Here are two examples where I came to think that I was misusing .SD :
The first one is as discussed here (thanks for the Henry's comment)
library(microbenchmark)
library(data.table)
DTlength <- 2000
DT <-
data.table(
id = rep(sapply(combn(LETTERS, 6, simplify = FALSE), function(x) {
paste(x, collapse = "")
}), each = 4)[1:DTlength],
replicate(10, sample(1001, DTlength, replace = TRUE)),
Answer = sample(c("Yes", "No"), DTlength, TRUE)
)
microbenchmark(
"without SD" = {
b <- DT[, Answer[1], by = id][, V1]
},
"without SD alternative" = {
b <- DT[DT[, .I[1], by = id][, V1], Answer]
},
"with SD" = {
b <- DT[, .SD[1, Answer], by = id][, V1]
}
)
Unit: microseconds
expr min lq mean median uq max neval
without SD 455.795 493.949 569.4979 529.847 558.564 2323.283 100
without Sd alternative 961.231 1010.667 1160.9114 1060.513 1113.641 7783.798 100
with SD 121217.691 123557.590 131071.5699 127495.437 130340.977 240317.227 100
.SD operation are quite slow compared to alternative in grouping operations. Even if you want to group to the entire data.table, the alternatives are slightly faster (although the time difference here is maybe not worth the loss of clarity of the syntax):
microbenchmark(
"with SD" = {b <-DT[,.SD[1], by = id]},
"Without SD" = {b <- DT[DT[,.I[1],by = id][,V1]]}
)
Unit: milliseconds
expr min lq mean median uq max neval
with SD 1.058872 1.361436 1.560866 1.643078 1.741540 1.960206 100
Without SD 1.067898 1.169642 1.279443 1.233437 1.348719 1.781334 100
The second example illustrates the fact that you can't really use .SD to assign new variable to a value with a condition within groups (or I didn't find the way):
DT[, .SD[V1 - V1[1] > 100][, plouf2 := Answer], by = id] # doesn't assign plouf2
DT[DT[, .I[V1 - V1[1] > 100], by = id][, V1], plouf2 := Answer] # this does
There are two situations where I found it useful to use .SD : the DT[,lapply(.SD,fun),.SDcols = ]

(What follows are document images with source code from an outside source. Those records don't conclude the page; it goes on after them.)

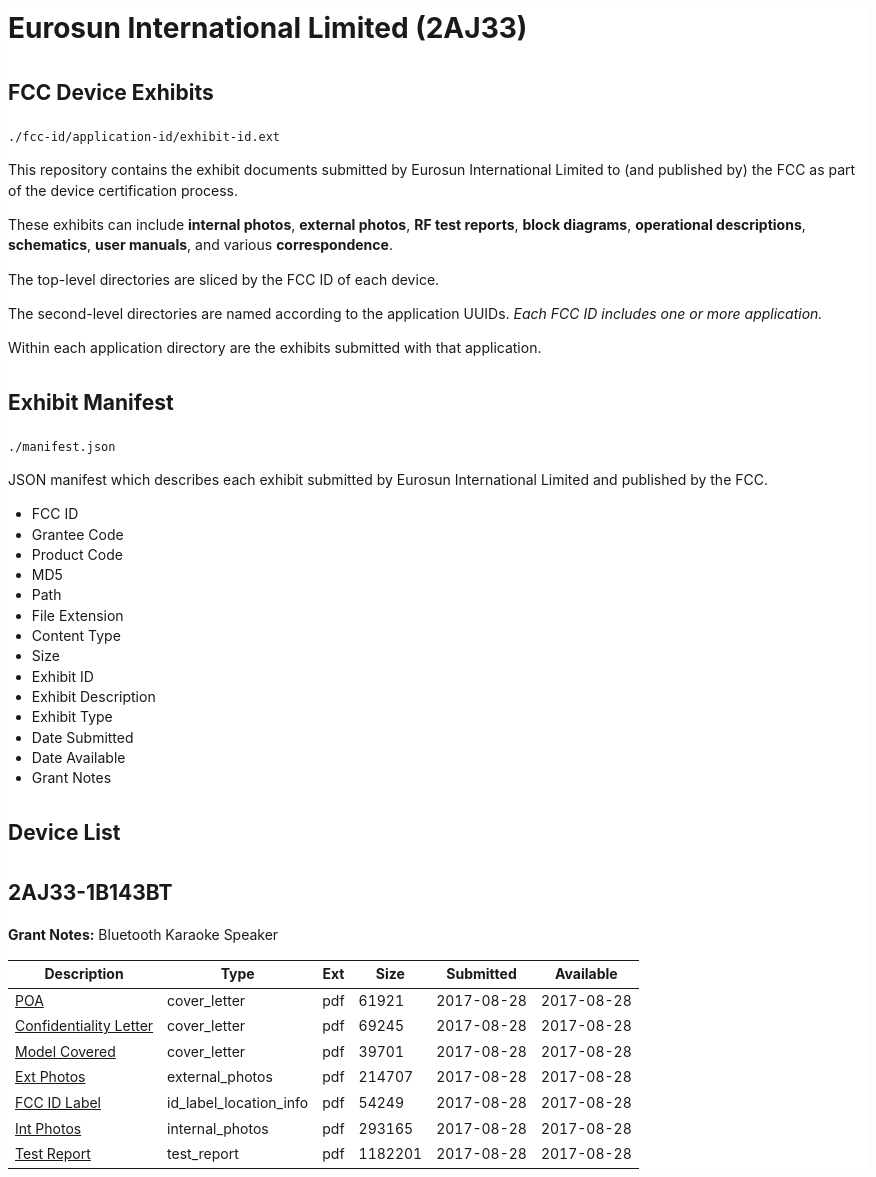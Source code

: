 # Eurosun International Limited (2AJ33)
## FCC Device Exhibits

```
./fcc-id/application-id/exhibit-id.ext
```

This repository contains the exhibit documents submitted by Eurosun International Limited to (and published by) the FCC as part of the device certification process.

These exhibits can include **internal photos**, **external photos**, **RF test reports**, **block diagrams**, **operational descriptions**, **schematics**, **user manuals**, and various **correspondence**.

The top-level directories are sliced by the FCC ID of each device.

The second-level directories are named according to the application UUIDs. *Each FCC ID includes one or more application.*

Within each application directory are the exhibits submitted with that application. 

## Exhibit Manifest

```
./manifest.json
```

JSON manifest which describes each exhibit submitted by Eurosun International Limited and published by the FCC.

- FCC ID
- Grantee Code
- Product Code
- MD5
- Path
- File Extension
- Content Type
- Size
- Exhibit ID
- Exhibit Description
- Exhibit Type
- Date Submitted
- Date Available
- Grant Notes

## Device List
## 2AJ33-1B143BT
**Grant Notes:** Bluetooth Karaoke Speaker

| Description | Type | Ext | Size | Submitted | Available |
| ----------- | ---- | --- | ---- | --------- | --------- |
| [POA](2AJ33-1B143BT/f1582070d9cf78b22aa2e2ece618f7f8/3531607.pdf) | cover_letter | pdf | 61921 | 2017-08-28 | 2017-08-28 |
| [Confidentiality Letter](2AJ33-1B143BT/f1582070d9cf78b22aa2e2ece618f7f8/3531610.pdf) | cover_letter | pdf | 69245 | 2017-08-28 | 2017-08-28 |
| [Model Covered](2AJ33-1B143BT/f1582070d9cf78b22aa2e2ece618f7f8/3531613.pdf) | cover_letter | pdf | 39701 | 2017-08-28 | 2017-08-28 |
| [Ext Photos](2AJ33-1B143BT/f1582070d9cf78b22aa2e2ece618f7f8/3531616.pdf) | external_photos | pdf | 214707 | 2017-08-28 | 2017-08-28 |
| [FCC ID Label](2AJ33-1B143BT/f1582070d9cf78b22aa2e2ece618f7f8/3531623.pdf) | id_label_location_info | pdf | 54249 | 2017-08-28 | 2017-08-28 |
| [Int Photos](2AJ33-1B143BT/f1582070d9cf78b22aa2e2ece618f7f8/3531629.pdf) | internal_photos | pdf | 293165 | 2017-08-28 | 2017-08-28 |
| [Test Report](2AJ33-1B143BT/f1582070d9cf78b22aa2e2ece618f7f8/3531647.pdf) | test_report | pdf | 1182201 | 2017-08-28 | 2017-08-28 |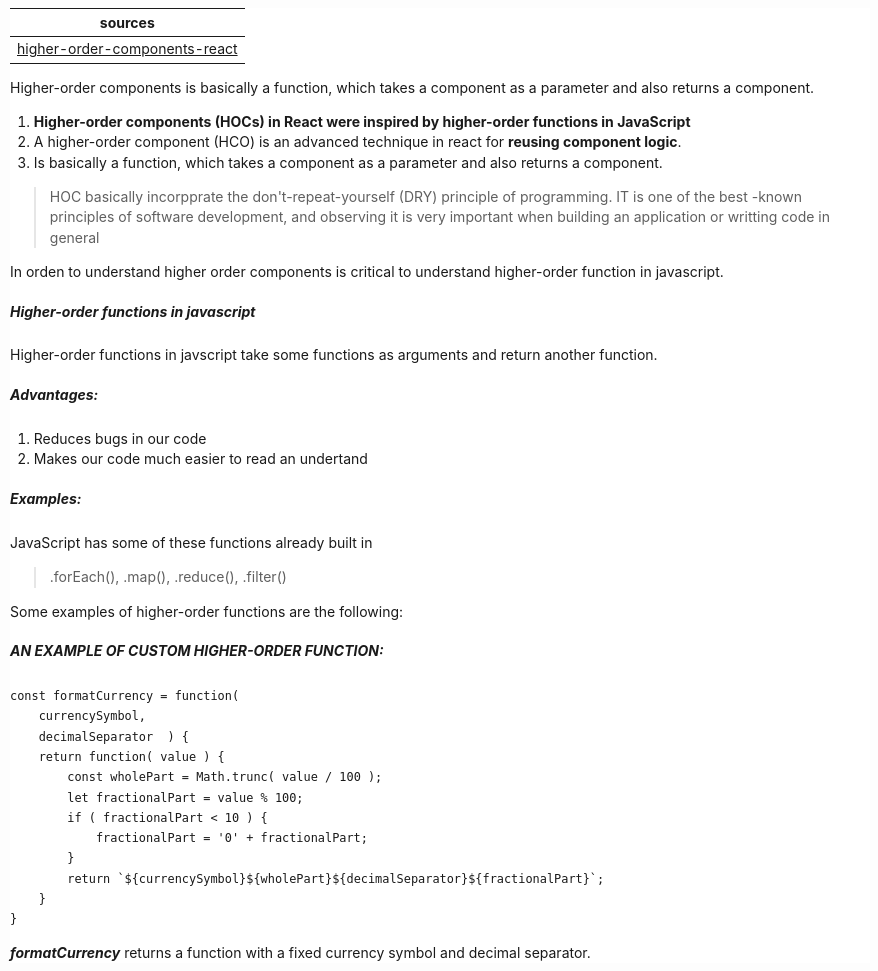 | sources                                                                                                  |
| -------------------------------------------------------------------------------------------------------- |
| [higher-order-components-react](https://www.smashingmagazine.com/2020/06/higher-order-components-react/) |

Higher-order components is basically a function, which takes a component as a parameter and also returns a component.

1. **Higher-order components (HOCs) in React were inspired by higher-order functions in JavaScript**
2. A higher-order component (HCO) is an advanced technique in react for **reusing component logic**.
3. Is basically a function, which takes a component as a parameter and also returns a component.

> HOC basically incorpprate the don't-repeat-yourself (DRY) principle of programming. IT is one of the best -known principles of software development, and observing it is very important when building an application or writting code in general

In orden to understand higher order components is critical to understand higher-order function in javascript.

##### Higher-order functions in javascript

Higher-order functions in javscript take some functions as arguments and return another function.

##### Advantages:

1. Reduces bugs in our code
2. Makes our code much easier to read an undertand

##### Examples:

JavaScript has some of these functions already built in

> .forEach(), .map(), .reduce(), .filter()

Some examples of higher-order functions are the following:

##### AN EXAMPLE OF CUSTOM HIGHER-ORDER FUNCTION:

```
const formatCurrency = function(
    currencySymbol,
    decimalSeparator  ) {
    return function( value ) {
        const wholePart = Math.trunc( value / 100 );
        let fractionalPart = value % 100;
        if ( fractionalPart < 10 ) {
            fractionalPart = '0' + fractionalPart;
        }
        return `${currencySymbol}${wholePart}${decimalSeparator}${fractionalPart}`;
    }
}

```

**_formatCurrency_** returns a function with a fixed currency symbol and decimal separator.
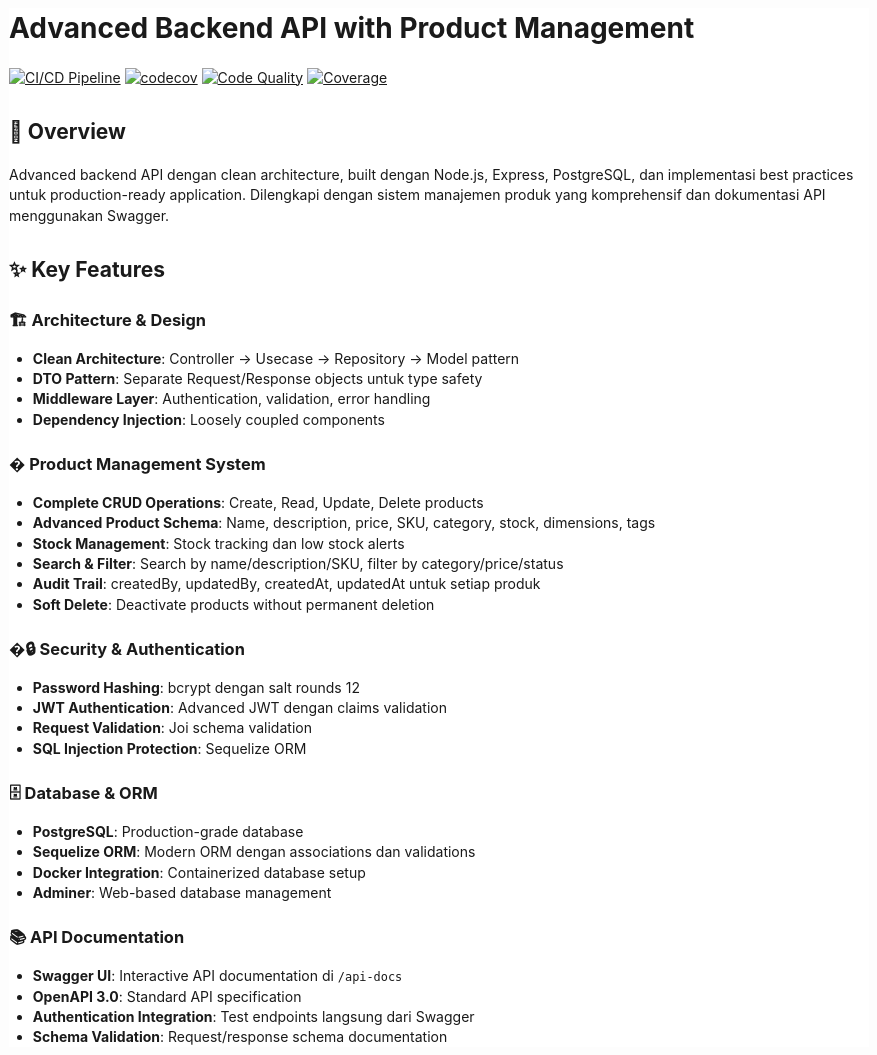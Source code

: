 # Advanced Backend API with Product Management

[![CI/CD Pipeline](https://github.com/putraxdev/Backend-api-test-1/actions/workflows/ci.yml/badge.svg)](https://github.com/putraxdev/Backend-api-test-1/actions/workflows/ci.yml)
[![codecov](https://codecov.io/gh/putraxdev/Backend-api-test-1/branch/main/graph/badge.svg)](https://codecov.io/gh/putraxdev/Backend-api-test-1)
[![Code Quality](https://img.shields.io/badge/code%20quality-A-brightgreen)](https://github.com/putraxdev/Backend-api-test-1)
[![Coverage](https://img.shields.io/badge/coverage-95%25-brightgreen)](https://github.com/putraxdev/Backend-api-test-1)

## 🚀 Overview

Advanced backend API dengan clean architecture, built dengan Node.js, Express, PostgreSQL, dan implementasi best practices untuk production-ready application. Dilengkapi dengan sistem manajemen produk yang komprehensif dan dokumentasi API menggunakan Swagger.

## ✨ Key Features

### 🏗️ **Architecture & Design**
- **Clean Architecture**: Controller → Usecase → Repository → Model pattern
- **DTO Pattern**: Separate Request/Response objects untuk type safety
- **Middleware Layer**: Authentication, validation, error handling
- **Dependency Injection**: Loosely coupled components

### �️ **Product Management System**
- **Complete CRUD Operations**: Create, Read, Update, Delete products
- **Advanced Product Schema**: Name, description, price, SKU, category, stock, dimensions, tags
- **Stock Management**: Stock tracking dan low stock alerts
- **Search & Filter**: Search by name/description/SKU, filter by category/price/status
- **Audit Trail**: createdBy, updatedBy, createdAt, updatedAt untuk setiap produk
- **Soft Delete**: Deactivate products without permanent deletion

### �🔒 **Security & Authentication**
- **Password Hashing**: bcrypt dengan salt rounds 12
- **JWT Authentication**: Advanced JWT dengan claims validation
- **Request Validation**: Joi schema validation
- **SQL Injection Protection**: Sequelize ORM

### 🗄️ **Database & ORM**
- **PostgreSQL**: Production-grade database
- **Sequelize ORM**: Modern ORM dengan associations dan validations
- **Docker Integration**: Containerized database setup
- **Adminer**: Web-based database management

### 📚 **API Documentation**
- **Swagger UI**: Interactive API documentation di `/api-docs`
- **OpenAPI 3.0**: Standard API specification
- **Authentication Integration**: Test endpoints langsung dari Swagger
- **Schema Validation**: Request/response schema documentation
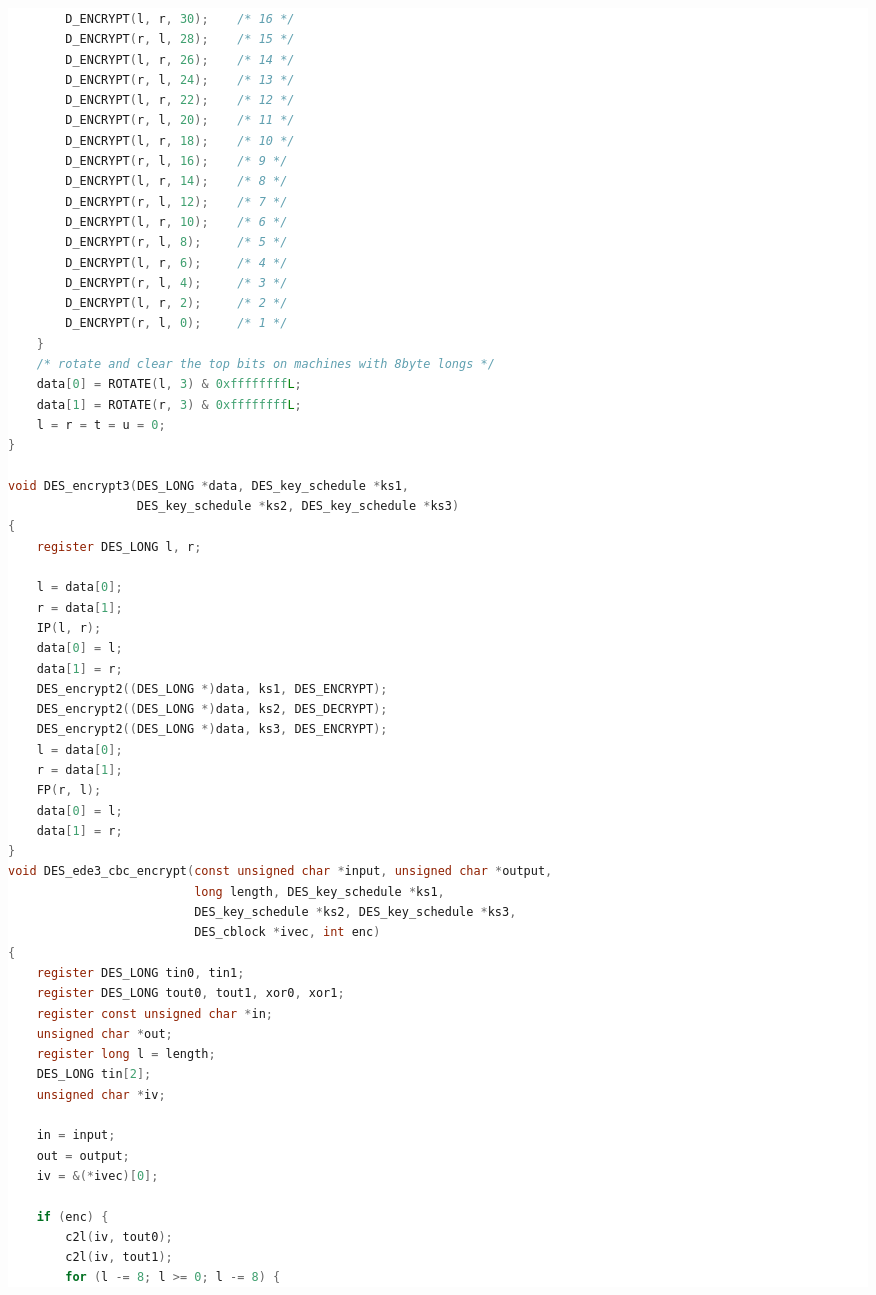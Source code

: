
 ```c
        D_ENCRYPT(l, r, 30);    /* 16 */
        D_ENCRYPT(r, l, 28);    /* 15 */
        D_ENCRYPT(l, r, 26);    /* 14 */
        D_ENCRYPT(r, l, 24);    /* 13 */
        D_ENCRYPT(l, r, 22);    /* 12 */
        D_ENCRYPT(r, l, 20);    /* 11 */
        D_ENCRYPT(l, r, 18);    /* 10 */
        D_ENCRYPT(r, l, 16);    /* 9 */
        D_ENCRYPT(l, r, 14);    /* 8 */
        D_ENCRYPT(r, l, 12);    /* 7 */
        D_ENCRYPT(l, r, 10);    /* 6 */
        D_ENCRYPT(r, l, 8);     /* 5 */
        D_ENCRYPT(l, r, 6);     /* 4 */
        D_ENCRYPT(r, l, 4);     /* 3 */
        D_ENCRYPT(l, r, 2);     /* 2 */
        D_ENCRYPT(r, l, 0);     /* 1 */
    }
    /* rotate and clear the top bits on machines with 8byte longs */
    data[0] = ROTATE(l, 3) & 0xffffffffL;
    data[1] = ROTATE(r, 3) & 0xffffffffL;
    l = r = t = u = 0;
}

void DES_encrypt3(DES_LONG *data, DES_key_schedule *ks1,
                  DES_key_schedule *ks2, DES_key_schedule *ks3)
{
    register DES_LONG l, r;

    l = data[0];
    r = data[1];
    IP(l, r);
    data[0] = l;
    data[1] = r;
    DES_encrypt2((DES_LONG *)data, ks1, DES_ENCRYPT);
    DES_encrypt2((DES_LONG *)data, ks2, DES_DECRYPT);
    DES_encrypt2((DES_LONG *)data, ks3, DES_ENCRYPT);
    l = data[0];
    r = data[1];
    FP(r, l);
    data[0] = l;
    data[1] = r;
}
void DES_ede3_cbc_encrypt(const unsigned char *input, unsigned char *output,
                          long length, DES_key_schedule *ks1,
                          DES_key_schedule *ks2, DES_key_schedule *ks3,
                          DES_cblock *ivec, int enc)
{
    register DES_LONG tin0, tin1;
    register DES_LONG tout0, tout1, xor0, xor1;
    register const unsigned char *in;
    unsigned char *out;
    register long l = length;
    DES_LONG tin[2];
    unsigned char *iv;

    in = input;
    out = output;
    iv = &(*ivec)[0];

    if (enc) {
        c2l(iv, tout0);
        c2l(iv, tout1);
        for (l -= 8; l >= 0; l -= 8) {
```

use that is very convenient, and when one wants to assign all values in the group to a particular value that meets a particular condition within the group :
DT[, plouf3 := .SD[V1 - V1[1] > 100, Answer][1], by = id]
# all values are assigned, which is actually different from
DT[DT[, .I[V1 - V1[1] > 100][1], by = id][, V1], plouf2 := Answer]
# where only the values that match the condition V1-V1[1]>100 are assigned
So my question: are there other situations where it is needed/interesting to use .SD ?
Thank you in advance for the help.